Electric grid operators across the United States are warning of tighter conditions as data center demand outpaces new generation in several regions. The North American Electric Reliability Corporation has flagged an elevated risk of summer electricity shortfalls in 2026 and beyond across the PJM, MISO, and ERCOT regions, which together serve much of the country's data center growth.
The PJM region, which covers the mid-Atlantic and parts of the Midwest, illustrates the strain. PJM alone could add 31 gigawatts of data center load over the next five years, about 3 gigawatts more than the expected capacity additions from new power generation in the same period. That imbalance leaves little margin to absorb demand spikes during peak summer and winter conditions.
Geography is shifting in response. Northern Virginia, within PJM, remains the global epicenter of data center activity, but high power costs and long interconnection queues are pushing developers toward Texas, served by ERCOT, and the Midwest, served by MISO. Developers are clustering in places where fiber connectivity, available land, and tax incentives line up with access to power.

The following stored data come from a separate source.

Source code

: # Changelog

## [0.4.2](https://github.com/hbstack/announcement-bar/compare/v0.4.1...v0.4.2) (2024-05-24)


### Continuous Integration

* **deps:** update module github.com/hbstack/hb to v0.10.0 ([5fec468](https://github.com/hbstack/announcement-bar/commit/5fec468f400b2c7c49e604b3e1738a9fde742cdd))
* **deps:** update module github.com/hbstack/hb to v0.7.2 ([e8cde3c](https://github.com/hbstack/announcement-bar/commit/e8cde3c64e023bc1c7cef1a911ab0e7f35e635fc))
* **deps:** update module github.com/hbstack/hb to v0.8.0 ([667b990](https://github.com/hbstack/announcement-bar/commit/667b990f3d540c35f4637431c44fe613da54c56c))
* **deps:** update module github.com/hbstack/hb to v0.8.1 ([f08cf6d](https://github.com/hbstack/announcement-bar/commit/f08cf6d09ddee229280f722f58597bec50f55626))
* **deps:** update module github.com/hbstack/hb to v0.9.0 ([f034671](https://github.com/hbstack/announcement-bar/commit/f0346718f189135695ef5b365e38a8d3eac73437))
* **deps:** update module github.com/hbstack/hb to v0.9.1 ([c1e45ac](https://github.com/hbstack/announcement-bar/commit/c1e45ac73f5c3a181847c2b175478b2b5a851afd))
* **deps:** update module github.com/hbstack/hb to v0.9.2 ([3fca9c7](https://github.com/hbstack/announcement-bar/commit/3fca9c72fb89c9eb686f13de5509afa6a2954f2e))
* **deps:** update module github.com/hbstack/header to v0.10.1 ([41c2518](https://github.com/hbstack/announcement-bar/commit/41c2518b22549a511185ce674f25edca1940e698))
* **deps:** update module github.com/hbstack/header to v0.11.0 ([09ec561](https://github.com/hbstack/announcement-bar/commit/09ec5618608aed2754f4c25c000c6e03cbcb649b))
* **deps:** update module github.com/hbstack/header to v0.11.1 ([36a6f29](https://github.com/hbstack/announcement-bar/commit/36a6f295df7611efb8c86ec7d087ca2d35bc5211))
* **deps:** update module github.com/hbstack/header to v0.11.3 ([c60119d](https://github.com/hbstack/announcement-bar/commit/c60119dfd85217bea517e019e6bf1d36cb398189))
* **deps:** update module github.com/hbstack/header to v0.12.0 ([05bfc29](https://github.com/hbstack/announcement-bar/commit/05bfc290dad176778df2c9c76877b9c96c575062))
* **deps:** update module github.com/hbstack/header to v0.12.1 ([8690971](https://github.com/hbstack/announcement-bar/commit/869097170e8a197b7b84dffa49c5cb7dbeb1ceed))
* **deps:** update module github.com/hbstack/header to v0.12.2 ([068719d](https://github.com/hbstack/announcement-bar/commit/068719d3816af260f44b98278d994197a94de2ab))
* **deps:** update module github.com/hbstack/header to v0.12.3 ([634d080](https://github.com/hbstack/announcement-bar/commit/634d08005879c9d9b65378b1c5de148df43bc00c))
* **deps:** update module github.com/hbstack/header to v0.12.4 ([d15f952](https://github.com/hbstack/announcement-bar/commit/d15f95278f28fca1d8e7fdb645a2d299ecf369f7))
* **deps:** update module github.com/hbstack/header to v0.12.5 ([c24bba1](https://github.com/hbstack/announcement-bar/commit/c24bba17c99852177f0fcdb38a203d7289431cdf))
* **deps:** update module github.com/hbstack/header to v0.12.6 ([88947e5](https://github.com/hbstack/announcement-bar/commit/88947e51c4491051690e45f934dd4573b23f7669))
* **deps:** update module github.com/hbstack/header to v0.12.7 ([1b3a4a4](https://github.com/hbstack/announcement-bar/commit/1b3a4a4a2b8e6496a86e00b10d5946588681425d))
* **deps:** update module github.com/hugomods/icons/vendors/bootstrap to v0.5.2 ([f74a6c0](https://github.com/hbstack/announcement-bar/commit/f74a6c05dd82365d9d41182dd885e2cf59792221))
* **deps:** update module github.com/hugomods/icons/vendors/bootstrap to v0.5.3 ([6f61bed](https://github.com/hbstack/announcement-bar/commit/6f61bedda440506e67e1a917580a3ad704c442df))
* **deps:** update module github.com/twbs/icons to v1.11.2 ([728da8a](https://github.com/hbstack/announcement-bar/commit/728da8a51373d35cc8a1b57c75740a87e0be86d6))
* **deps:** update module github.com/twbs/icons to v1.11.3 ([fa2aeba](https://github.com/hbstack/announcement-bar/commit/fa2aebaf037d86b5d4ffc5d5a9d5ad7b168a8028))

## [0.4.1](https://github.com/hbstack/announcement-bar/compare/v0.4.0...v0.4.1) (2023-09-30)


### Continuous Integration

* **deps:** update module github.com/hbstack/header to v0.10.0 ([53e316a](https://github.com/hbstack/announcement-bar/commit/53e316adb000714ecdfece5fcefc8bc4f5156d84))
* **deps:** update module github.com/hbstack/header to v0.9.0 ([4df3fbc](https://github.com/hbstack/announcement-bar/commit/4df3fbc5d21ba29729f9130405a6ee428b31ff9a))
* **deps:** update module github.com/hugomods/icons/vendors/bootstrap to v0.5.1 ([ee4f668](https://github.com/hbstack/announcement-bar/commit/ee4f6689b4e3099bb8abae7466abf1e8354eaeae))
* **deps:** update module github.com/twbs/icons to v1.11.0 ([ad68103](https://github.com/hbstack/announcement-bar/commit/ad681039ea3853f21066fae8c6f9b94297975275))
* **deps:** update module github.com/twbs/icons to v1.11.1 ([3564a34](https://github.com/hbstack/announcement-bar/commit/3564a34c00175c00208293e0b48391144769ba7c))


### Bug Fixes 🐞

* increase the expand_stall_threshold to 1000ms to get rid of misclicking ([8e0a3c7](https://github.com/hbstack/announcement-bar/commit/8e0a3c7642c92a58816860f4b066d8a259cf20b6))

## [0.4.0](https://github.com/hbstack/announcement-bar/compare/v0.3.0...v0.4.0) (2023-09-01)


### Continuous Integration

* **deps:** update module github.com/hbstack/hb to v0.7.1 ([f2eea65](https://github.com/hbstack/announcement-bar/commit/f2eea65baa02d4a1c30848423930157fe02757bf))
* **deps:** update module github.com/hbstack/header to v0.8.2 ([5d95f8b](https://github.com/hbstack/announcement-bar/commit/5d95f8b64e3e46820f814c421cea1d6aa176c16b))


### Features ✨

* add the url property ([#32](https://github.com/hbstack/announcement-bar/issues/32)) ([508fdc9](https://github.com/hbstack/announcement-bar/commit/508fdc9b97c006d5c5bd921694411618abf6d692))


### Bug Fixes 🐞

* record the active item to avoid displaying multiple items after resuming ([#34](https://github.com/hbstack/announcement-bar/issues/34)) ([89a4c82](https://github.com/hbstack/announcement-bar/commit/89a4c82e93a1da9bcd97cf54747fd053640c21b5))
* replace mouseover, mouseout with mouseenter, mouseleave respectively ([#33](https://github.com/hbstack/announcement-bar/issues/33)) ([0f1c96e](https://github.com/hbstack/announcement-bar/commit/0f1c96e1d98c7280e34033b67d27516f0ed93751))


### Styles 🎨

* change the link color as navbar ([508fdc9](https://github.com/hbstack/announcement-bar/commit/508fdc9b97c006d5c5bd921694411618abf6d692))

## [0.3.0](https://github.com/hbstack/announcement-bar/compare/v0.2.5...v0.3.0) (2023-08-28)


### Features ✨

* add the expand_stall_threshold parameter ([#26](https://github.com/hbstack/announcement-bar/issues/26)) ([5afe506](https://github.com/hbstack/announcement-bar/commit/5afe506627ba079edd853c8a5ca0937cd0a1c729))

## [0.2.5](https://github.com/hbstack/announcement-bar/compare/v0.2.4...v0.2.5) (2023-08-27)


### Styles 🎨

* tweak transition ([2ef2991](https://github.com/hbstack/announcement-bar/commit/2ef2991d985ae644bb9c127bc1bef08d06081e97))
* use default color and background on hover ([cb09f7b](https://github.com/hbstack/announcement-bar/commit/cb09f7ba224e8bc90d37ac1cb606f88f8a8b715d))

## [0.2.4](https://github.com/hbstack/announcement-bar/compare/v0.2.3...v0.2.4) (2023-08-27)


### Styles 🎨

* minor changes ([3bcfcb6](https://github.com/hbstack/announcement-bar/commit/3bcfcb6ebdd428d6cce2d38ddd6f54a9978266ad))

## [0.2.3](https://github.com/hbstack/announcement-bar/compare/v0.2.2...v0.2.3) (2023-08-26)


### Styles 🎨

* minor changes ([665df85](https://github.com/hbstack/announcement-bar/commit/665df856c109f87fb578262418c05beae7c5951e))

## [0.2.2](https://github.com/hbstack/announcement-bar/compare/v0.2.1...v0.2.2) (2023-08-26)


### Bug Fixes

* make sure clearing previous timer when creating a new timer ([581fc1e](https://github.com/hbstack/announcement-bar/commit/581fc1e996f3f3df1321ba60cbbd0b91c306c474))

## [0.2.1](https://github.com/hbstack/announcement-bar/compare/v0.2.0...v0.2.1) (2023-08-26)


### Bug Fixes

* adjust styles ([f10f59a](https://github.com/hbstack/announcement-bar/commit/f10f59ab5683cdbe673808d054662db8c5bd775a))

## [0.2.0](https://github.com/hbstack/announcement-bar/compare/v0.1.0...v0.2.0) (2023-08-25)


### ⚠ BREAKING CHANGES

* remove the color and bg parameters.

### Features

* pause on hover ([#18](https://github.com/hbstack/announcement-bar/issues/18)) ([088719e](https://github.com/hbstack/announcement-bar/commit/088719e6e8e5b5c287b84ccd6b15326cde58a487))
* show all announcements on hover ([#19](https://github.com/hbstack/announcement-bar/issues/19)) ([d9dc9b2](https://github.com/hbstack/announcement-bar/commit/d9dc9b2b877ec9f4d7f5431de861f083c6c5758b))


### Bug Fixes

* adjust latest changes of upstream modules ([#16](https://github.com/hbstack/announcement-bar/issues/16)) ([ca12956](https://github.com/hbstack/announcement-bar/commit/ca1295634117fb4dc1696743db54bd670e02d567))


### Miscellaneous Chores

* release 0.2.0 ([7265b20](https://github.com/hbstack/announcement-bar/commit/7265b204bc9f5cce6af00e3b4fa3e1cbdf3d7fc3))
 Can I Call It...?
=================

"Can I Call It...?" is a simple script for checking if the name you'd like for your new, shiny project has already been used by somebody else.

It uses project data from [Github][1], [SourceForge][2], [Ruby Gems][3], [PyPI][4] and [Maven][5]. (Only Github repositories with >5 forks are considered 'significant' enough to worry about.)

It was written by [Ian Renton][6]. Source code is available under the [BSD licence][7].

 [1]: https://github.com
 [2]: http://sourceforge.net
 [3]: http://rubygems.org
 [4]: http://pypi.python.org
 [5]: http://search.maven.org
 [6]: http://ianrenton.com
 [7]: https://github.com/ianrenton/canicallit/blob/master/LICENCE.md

The buildout is reshaping utility planning. Power providers are weighing new generation, transmission upgrades, and direct contracts with data center operators to meet the load. Some utilities are pursuing nuclear and renewable supply agreements tied specifically to data center campuses, while regulators examine how the cost of new infrastructure should be allocated among large computing customers and the broader ratepayer base.